**What you will do**
Two lines below mark the span: the one containing "- **frontend-implementation**: Report" and the one containing "updating webhook URL". Set down both, plus every line between, exactly as they stand, and nothing else.

Stored data entries
☆ ☆ ☆ ☆

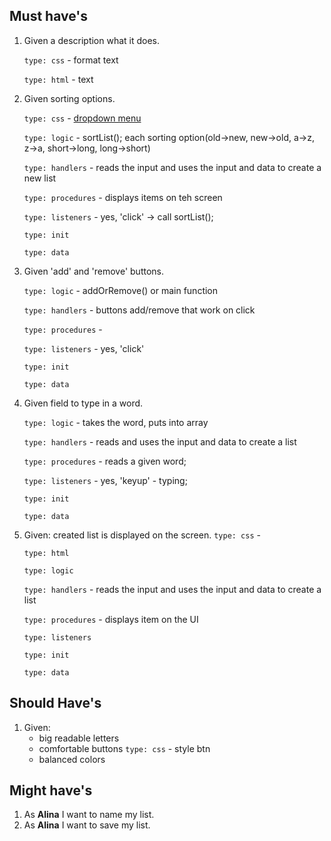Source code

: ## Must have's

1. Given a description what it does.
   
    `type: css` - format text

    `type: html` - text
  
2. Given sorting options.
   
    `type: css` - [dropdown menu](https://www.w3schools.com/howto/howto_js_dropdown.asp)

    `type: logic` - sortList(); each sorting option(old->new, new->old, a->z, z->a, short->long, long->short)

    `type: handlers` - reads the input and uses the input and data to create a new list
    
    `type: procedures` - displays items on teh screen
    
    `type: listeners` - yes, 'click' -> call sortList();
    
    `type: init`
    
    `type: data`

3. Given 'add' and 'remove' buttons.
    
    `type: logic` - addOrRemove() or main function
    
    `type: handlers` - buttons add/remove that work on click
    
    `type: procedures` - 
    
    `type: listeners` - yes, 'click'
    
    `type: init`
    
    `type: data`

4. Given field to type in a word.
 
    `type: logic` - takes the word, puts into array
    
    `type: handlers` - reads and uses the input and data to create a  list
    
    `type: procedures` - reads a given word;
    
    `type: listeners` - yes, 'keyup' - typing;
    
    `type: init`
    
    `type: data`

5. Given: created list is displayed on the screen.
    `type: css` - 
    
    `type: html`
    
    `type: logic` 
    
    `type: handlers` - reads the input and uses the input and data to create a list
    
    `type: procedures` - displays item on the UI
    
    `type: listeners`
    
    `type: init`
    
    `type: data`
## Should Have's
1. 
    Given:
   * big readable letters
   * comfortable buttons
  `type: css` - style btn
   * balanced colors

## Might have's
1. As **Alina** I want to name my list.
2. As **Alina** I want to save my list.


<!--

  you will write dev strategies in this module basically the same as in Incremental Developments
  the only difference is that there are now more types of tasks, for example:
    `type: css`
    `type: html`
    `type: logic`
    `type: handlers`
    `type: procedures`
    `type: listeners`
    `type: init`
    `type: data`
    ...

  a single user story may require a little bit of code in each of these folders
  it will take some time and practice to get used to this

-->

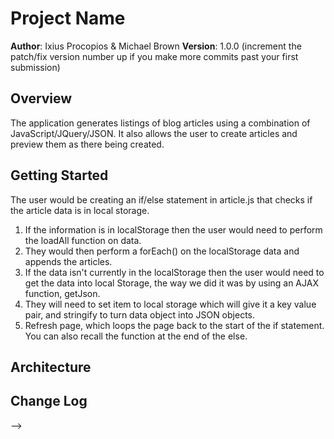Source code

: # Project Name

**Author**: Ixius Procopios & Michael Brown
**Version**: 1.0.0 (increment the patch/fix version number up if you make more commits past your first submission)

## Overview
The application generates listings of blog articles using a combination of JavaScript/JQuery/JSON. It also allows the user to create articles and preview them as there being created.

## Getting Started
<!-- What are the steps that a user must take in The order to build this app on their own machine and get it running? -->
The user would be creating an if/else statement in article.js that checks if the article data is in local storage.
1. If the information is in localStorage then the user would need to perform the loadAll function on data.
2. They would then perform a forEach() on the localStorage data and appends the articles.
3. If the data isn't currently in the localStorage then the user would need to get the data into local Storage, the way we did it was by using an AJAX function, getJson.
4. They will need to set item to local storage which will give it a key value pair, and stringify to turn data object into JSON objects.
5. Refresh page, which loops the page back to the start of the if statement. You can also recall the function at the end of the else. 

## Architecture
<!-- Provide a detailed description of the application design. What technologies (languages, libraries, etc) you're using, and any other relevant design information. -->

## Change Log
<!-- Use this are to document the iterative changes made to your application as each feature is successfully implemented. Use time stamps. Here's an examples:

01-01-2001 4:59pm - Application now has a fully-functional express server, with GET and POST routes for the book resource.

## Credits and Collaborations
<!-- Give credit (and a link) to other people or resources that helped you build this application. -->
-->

☆ ☆ ☆ ☆

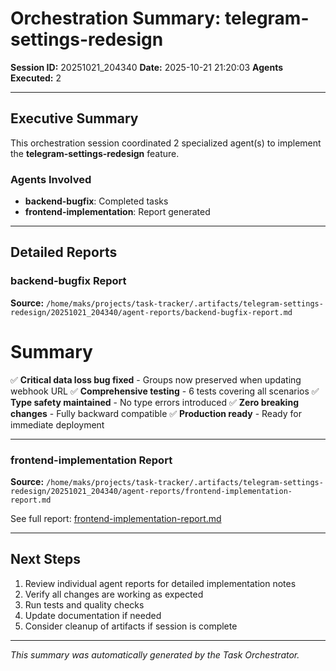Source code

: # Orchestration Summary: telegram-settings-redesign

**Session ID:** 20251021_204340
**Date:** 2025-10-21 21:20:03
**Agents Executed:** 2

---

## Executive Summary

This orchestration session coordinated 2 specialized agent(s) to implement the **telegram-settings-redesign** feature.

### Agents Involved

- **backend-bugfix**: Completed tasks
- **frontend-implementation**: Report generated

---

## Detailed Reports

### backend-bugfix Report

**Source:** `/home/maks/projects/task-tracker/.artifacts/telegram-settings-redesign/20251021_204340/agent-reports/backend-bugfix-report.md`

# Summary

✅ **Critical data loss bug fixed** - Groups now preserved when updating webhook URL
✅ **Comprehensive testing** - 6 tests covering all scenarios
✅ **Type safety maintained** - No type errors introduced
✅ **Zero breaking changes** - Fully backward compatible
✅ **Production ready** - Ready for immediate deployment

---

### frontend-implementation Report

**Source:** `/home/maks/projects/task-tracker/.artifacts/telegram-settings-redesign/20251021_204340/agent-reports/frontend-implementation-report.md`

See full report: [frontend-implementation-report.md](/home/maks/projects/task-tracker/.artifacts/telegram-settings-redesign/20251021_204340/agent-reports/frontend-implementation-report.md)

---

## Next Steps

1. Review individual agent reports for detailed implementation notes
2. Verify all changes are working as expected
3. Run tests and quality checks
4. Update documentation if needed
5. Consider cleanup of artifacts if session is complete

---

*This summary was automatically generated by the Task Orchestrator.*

☆ ☆ ☆ ☆

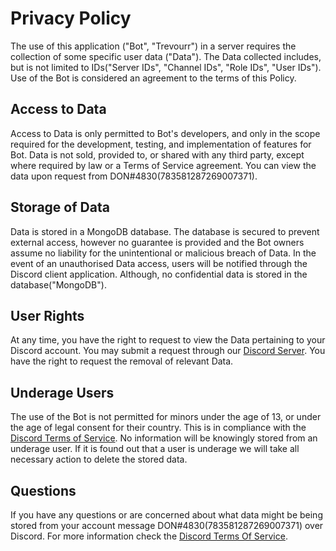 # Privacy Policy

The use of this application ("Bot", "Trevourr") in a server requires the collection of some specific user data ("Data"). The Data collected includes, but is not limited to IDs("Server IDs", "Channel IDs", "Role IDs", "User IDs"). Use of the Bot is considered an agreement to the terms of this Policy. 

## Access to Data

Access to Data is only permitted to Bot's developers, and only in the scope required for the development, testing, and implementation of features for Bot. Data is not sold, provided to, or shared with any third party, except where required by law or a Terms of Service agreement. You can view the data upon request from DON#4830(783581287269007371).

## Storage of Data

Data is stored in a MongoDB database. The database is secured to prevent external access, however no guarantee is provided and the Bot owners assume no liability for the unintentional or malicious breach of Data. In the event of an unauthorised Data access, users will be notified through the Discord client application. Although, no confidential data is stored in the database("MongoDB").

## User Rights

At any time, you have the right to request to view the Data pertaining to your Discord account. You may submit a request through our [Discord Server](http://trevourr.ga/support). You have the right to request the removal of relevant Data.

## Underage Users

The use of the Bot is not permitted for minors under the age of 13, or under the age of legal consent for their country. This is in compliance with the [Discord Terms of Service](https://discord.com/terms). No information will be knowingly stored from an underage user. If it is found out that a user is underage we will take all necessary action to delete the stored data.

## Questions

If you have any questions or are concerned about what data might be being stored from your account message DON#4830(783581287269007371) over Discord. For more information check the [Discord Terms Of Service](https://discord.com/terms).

☆ ☆ ☆ ☆

**Exercise response**
- **frontend-implementation**: Report generated

---

## Detailed Reports

### backend-bugfix Report

**Source:** `/home/maks/projects/task-tracker/.artifacts/telegram-settings-redesign/20251021_204340/agent-reports/backend-bugfix-report.md`

# Summary

✅ **Critical data loss bug fixed** - Groups now preserved when updating webhook URL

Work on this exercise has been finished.